• ASSIGNED TASK
Find every line of the records that has "metrics" and return it.
══ AVAILABLE RECORDS ══
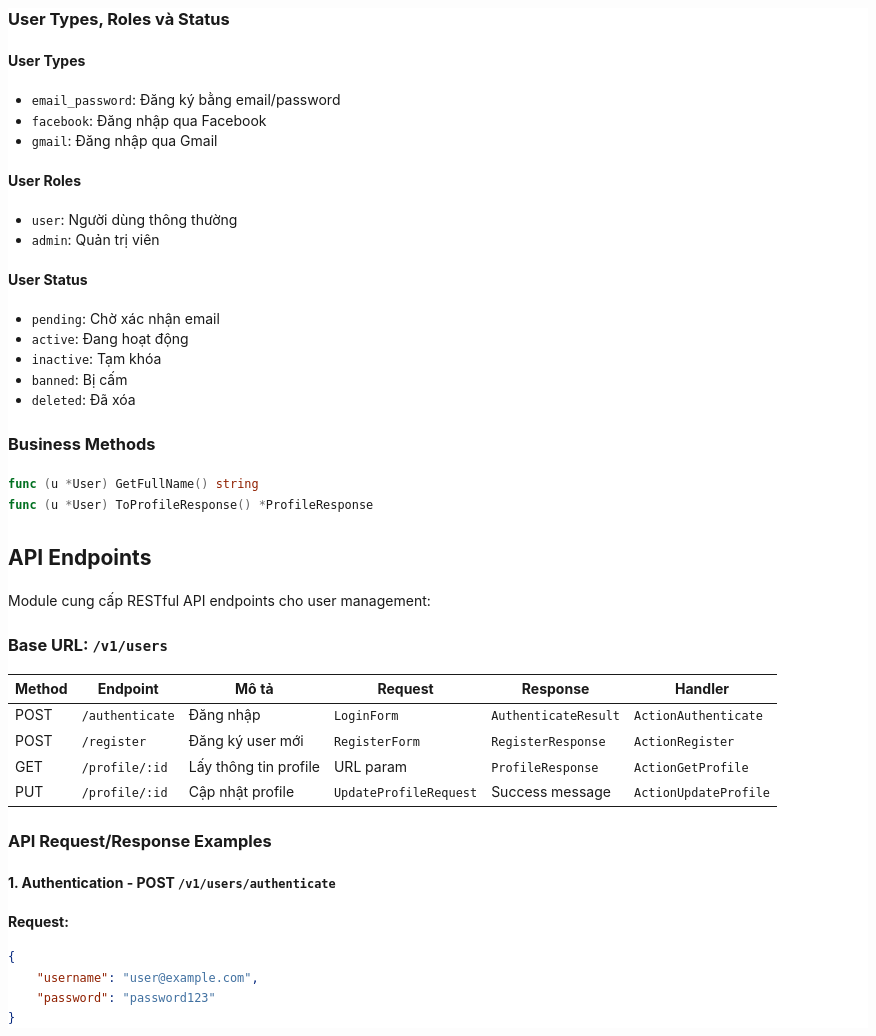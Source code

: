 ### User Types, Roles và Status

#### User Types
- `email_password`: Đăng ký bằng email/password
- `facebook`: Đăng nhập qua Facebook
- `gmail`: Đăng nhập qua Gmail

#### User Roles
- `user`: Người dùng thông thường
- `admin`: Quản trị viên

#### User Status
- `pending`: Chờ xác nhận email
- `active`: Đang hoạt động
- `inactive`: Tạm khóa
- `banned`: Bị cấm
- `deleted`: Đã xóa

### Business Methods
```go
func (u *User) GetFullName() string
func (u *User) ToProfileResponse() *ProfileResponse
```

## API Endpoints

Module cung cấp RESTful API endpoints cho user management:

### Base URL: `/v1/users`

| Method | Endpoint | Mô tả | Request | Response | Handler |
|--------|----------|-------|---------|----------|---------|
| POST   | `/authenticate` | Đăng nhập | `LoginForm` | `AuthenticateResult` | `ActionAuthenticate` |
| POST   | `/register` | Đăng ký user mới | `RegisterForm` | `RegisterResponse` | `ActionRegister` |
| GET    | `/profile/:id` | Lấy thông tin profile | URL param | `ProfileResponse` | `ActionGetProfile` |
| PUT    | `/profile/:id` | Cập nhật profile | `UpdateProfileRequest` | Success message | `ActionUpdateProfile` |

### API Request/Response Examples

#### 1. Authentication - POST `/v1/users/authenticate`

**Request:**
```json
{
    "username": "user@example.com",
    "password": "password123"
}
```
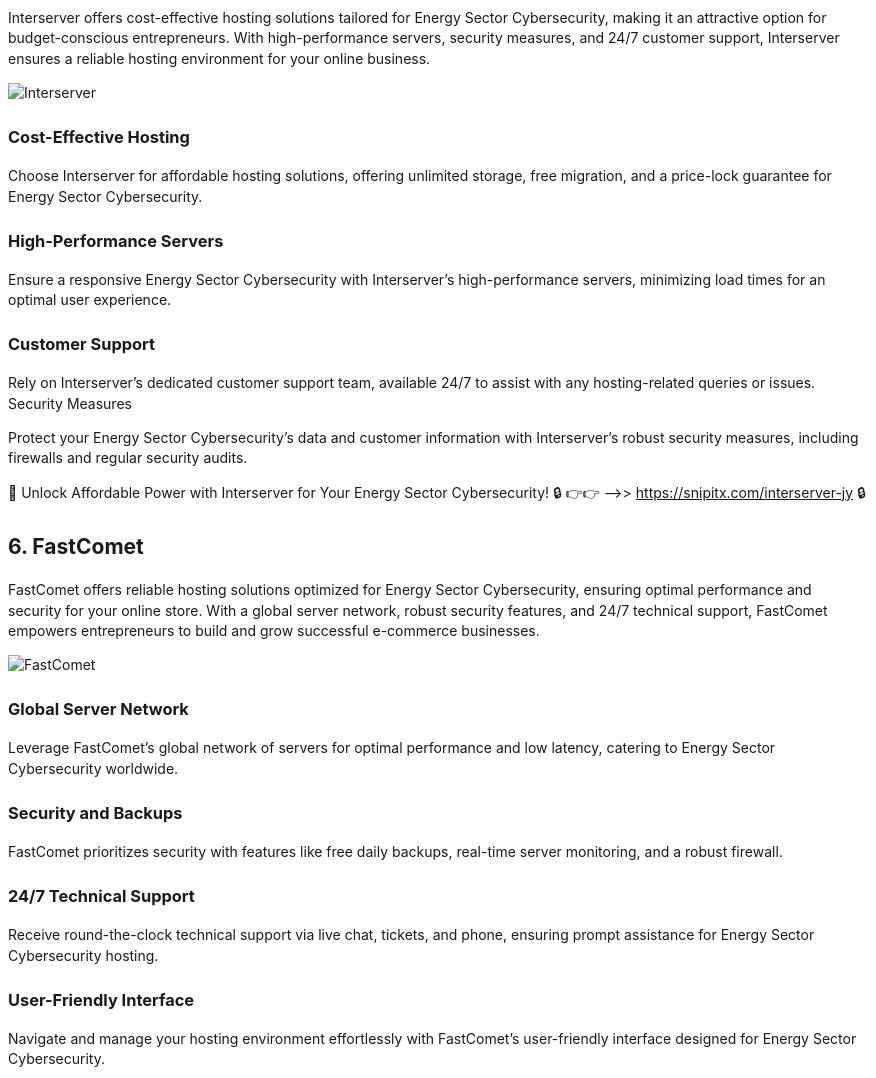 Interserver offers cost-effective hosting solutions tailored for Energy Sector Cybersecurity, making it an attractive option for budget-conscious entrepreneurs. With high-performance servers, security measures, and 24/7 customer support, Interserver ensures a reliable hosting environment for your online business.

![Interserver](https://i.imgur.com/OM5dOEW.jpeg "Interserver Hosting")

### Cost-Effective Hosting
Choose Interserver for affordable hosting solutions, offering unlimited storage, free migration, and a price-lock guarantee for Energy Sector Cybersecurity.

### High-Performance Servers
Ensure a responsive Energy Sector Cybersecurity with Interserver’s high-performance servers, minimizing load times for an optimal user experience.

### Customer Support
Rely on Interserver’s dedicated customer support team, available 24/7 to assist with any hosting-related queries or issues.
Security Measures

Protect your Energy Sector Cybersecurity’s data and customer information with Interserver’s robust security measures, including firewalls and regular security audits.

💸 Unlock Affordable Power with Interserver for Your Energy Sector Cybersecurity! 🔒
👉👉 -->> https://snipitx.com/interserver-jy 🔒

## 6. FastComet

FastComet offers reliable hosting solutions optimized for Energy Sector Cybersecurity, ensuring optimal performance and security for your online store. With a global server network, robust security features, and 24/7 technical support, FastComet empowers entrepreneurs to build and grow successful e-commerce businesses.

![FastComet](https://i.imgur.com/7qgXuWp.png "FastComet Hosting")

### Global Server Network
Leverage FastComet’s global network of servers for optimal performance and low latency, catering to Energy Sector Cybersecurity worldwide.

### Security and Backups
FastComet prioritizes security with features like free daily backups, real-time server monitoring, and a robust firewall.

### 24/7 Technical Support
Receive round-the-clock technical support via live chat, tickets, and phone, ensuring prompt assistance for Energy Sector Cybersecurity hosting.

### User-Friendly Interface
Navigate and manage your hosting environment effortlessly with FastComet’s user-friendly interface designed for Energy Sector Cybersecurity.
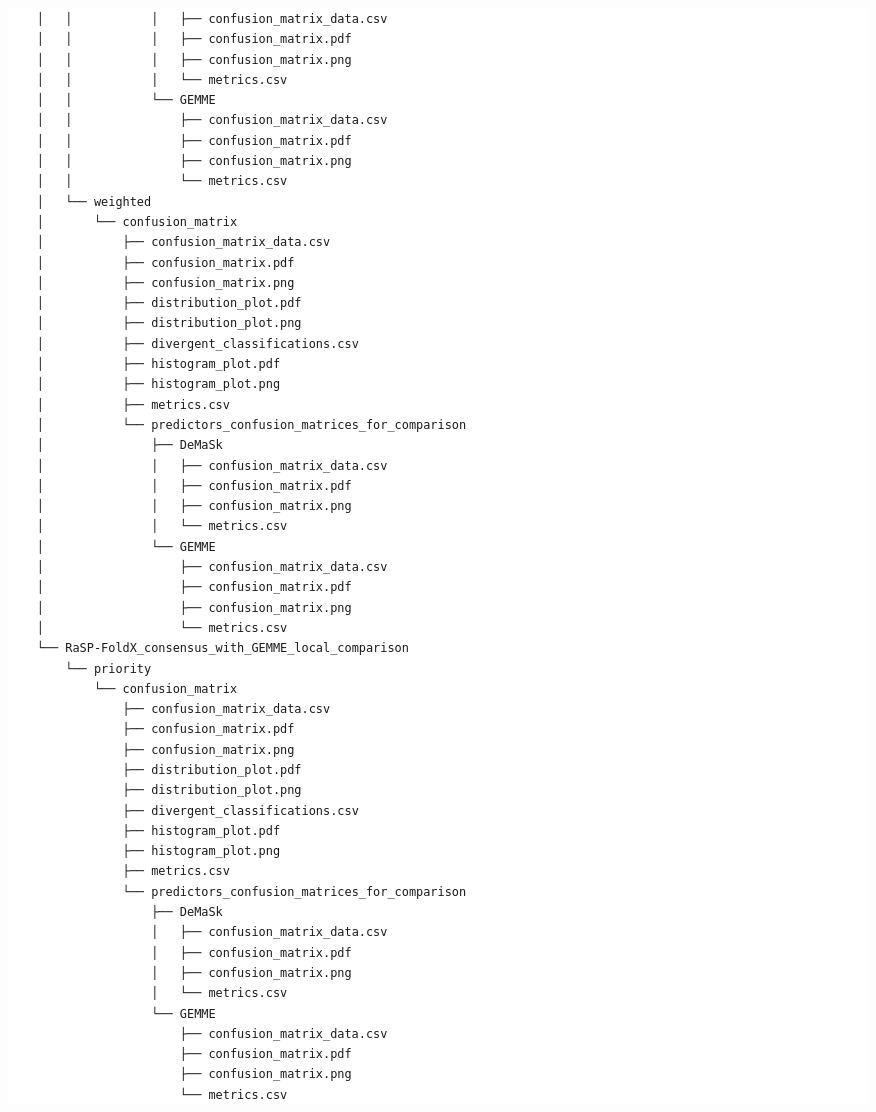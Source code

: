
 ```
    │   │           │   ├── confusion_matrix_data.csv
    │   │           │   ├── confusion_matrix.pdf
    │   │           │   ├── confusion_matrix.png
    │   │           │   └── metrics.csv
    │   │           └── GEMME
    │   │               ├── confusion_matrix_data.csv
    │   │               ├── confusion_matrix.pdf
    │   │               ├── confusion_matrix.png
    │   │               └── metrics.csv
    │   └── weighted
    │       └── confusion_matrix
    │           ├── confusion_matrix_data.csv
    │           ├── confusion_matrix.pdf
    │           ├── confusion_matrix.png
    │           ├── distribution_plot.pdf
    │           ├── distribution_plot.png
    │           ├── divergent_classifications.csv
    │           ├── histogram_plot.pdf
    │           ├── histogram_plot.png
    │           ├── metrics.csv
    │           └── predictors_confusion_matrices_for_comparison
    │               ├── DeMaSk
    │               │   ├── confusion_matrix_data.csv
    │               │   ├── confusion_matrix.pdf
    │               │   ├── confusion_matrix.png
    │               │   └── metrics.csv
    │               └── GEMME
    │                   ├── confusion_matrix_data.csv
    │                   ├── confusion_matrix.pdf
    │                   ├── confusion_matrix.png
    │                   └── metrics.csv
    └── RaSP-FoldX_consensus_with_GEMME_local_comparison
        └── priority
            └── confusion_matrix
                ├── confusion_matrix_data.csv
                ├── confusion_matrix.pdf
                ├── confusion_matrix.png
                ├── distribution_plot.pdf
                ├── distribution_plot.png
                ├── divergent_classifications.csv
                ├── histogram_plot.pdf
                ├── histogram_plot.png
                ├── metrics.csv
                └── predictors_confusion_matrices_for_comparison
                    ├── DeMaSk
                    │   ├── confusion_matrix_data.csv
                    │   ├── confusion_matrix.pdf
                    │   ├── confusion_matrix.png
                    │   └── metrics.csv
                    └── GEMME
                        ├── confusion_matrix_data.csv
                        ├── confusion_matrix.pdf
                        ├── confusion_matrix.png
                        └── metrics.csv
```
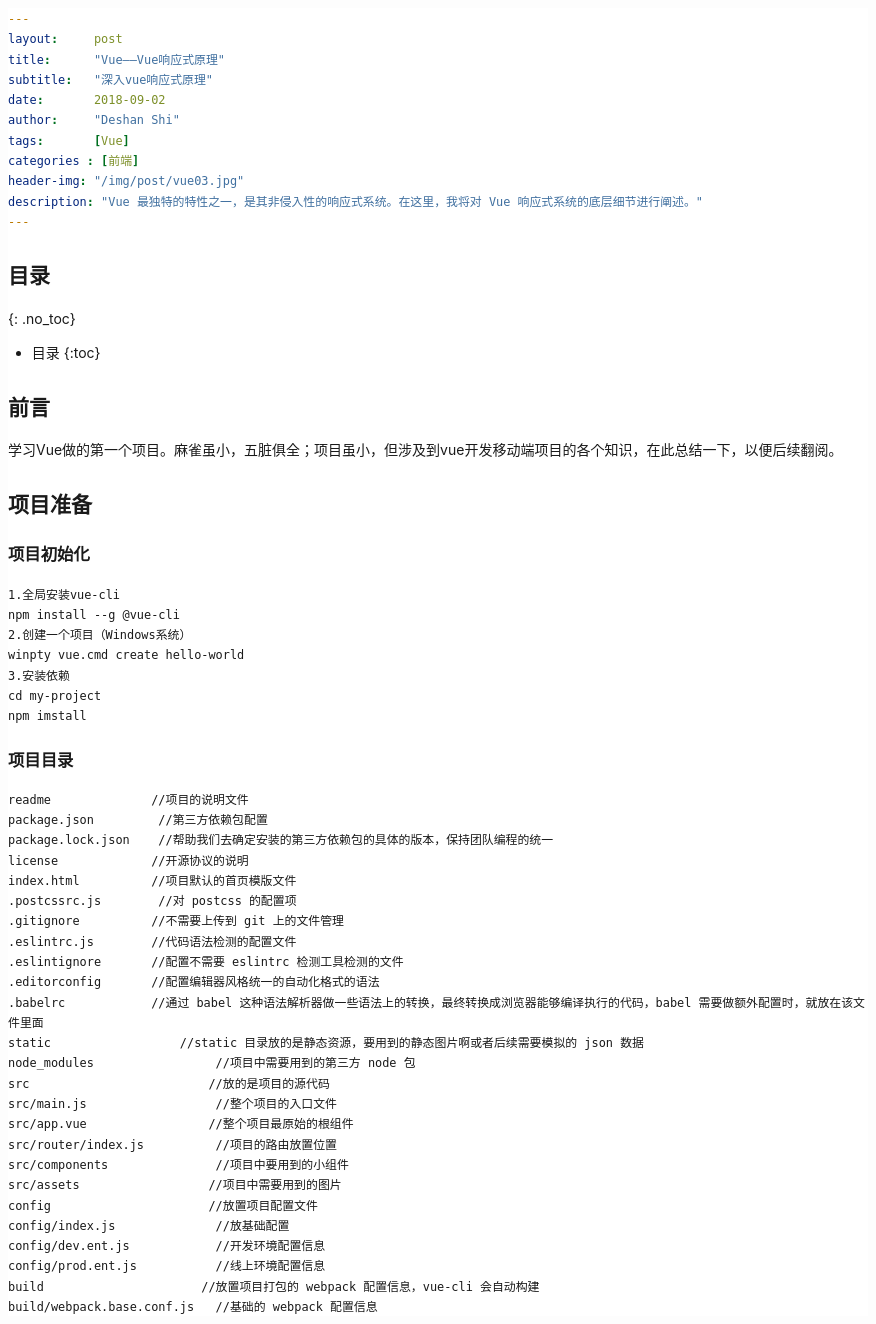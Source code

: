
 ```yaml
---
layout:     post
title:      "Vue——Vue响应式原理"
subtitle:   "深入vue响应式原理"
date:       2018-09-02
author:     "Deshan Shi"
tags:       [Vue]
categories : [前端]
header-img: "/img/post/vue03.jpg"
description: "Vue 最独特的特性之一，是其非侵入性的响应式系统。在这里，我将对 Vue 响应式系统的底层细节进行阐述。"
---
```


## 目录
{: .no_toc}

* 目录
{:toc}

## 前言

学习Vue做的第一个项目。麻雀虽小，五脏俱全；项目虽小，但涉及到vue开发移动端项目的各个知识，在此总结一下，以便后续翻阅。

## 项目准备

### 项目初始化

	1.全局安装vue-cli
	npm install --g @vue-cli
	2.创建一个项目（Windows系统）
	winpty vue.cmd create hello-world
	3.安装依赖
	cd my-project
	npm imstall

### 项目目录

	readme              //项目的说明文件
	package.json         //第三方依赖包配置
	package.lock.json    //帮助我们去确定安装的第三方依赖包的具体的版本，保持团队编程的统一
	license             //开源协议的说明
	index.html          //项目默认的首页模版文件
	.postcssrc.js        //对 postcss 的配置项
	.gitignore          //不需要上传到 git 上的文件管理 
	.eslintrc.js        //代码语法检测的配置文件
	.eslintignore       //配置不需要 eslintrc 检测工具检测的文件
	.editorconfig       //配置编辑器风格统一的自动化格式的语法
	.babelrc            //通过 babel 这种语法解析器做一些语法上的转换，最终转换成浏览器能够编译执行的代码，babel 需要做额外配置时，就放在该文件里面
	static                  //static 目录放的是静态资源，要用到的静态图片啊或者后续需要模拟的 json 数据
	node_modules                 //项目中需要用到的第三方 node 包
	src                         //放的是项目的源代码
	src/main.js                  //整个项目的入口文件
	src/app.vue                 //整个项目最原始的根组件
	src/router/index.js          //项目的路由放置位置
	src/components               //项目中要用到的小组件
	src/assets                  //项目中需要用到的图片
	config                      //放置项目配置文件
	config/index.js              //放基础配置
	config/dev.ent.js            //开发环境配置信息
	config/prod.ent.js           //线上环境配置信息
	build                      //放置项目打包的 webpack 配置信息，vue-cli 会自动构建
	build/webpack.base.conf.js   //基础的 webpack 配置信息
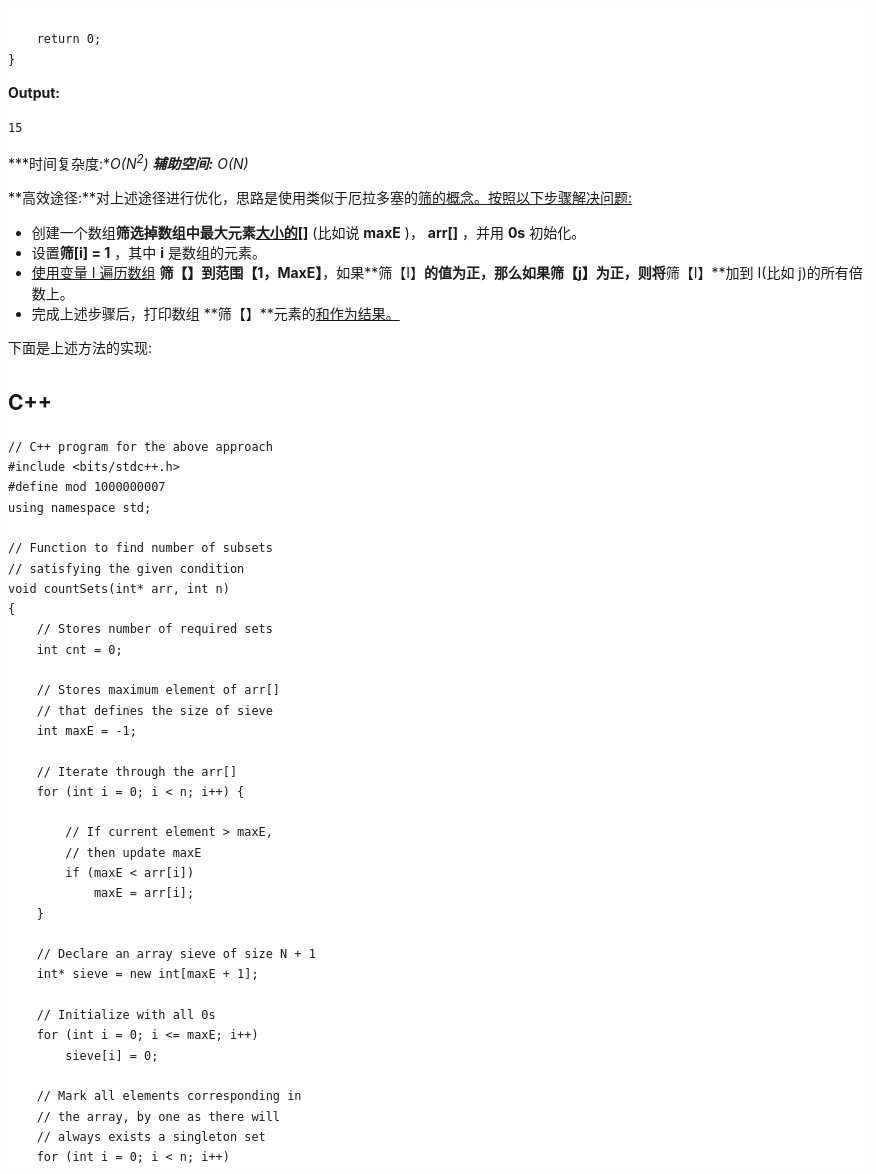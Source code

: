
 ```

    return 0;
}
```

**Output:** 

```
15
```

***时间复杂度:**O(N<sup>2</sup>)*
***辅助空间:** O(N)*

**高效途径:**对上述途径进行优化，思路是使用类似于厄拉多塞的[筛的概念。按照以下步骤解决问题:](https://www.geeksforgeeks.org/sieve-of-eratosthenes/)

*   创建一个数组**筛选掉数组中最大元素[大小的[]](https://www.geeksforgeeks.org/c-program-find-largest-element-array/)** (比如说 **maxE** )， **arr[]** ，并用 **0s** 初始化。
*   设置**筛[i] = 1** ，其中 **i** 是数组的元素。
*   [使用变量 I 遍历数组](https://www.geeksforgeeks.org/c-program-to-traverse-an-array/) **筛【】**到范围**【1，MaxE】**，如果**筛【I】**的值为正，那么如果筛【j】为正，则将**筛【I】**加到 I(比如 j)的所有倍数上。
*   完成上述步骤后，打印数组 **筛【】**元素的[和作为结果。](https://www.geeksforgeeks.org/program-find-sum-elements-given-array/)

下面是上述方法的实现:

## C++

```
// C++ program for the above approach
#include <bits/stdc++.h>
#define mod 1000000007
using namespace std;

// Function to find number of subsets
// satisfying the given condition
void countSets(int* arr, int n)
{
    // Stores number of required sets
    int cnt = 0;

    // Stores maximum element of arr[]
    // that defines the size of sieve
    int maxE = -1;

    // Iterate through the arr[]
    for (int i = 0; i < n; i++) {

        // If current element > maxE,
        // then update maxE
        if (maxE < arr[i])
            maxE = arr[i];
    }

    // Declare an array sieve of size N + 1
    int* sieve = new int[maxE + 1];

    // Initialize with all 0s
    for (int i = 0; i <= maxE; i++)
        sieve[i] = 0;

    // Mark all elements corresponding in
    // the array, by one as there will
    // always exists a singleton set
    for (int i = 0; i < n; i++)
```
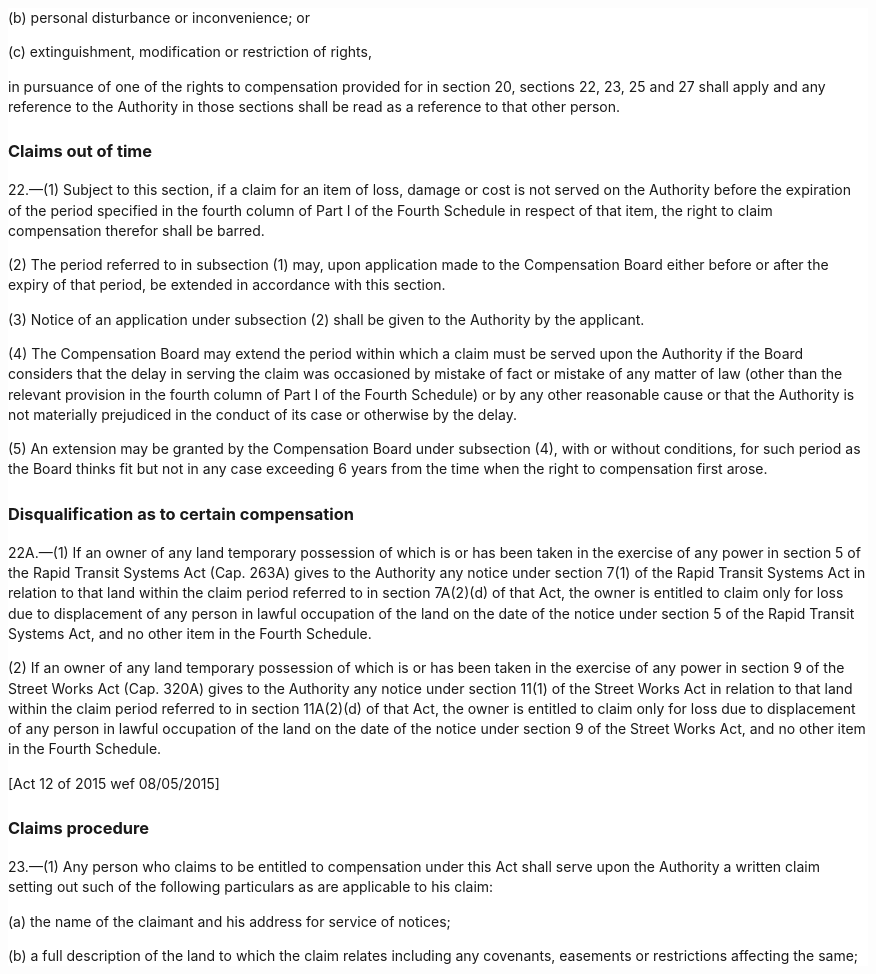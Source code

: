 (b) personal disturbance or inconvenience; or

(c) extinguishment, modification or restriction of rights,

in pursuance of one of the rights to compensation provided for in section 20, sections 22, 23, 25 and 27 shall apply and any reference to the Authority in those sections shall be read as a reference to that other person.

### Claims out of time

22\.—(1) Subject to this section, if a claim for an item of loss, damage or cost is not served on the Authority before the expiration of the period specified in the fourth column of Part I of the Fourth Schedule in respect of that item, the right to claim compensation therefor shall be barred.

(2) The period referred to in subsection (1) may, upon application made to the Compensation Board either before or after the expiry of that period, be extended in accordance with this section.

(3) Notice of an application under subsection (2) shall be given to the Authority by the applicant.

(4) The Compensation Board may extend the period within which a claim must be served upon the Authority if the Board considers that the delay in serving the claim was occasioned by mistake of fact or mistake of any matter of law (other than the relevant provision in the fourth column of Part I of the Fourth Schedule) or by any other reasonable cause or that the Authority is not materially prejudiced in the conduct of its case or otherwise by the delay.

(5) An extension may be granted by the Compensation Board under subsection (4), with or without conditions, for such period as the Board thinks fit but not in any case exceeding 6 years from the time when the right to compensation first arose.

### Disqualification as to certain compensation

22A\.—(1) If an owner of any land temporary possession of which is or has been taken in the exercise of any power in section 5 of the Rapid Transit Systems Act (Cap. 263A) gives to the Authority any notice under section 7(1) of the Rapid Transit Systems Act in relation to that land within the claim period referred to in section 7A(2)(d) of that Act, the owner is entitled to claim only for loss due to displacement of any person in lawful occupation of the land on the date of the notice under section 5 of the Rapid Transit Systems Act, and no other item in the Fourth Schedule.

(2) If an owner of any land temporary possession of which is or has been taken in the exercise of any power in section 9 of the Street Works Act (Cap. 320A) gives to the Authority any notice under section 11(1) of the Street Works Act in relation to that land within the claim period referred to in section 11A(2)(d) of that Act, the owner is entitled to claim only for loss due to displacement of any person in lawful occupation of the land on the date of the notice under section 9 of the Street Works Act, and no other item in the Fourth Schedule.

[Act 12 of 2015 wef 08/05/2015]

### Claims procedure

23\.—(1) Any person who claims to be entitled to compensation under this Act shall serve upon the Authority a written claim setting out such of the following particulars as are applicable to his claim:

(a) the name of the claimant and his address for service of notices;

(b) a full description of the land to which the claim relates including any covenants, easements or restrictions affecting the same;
═══
• ANSWER BOX
    │   │           │   └── metrics.csv
    │   │               └── metrics.csv
    │           ├── metrics.csv
    │               │   └── metrics.csv
    │                   └── metrics.csv
                ├── metrics.csv
                    │   └── metrics.csv
                        └── metrics.csv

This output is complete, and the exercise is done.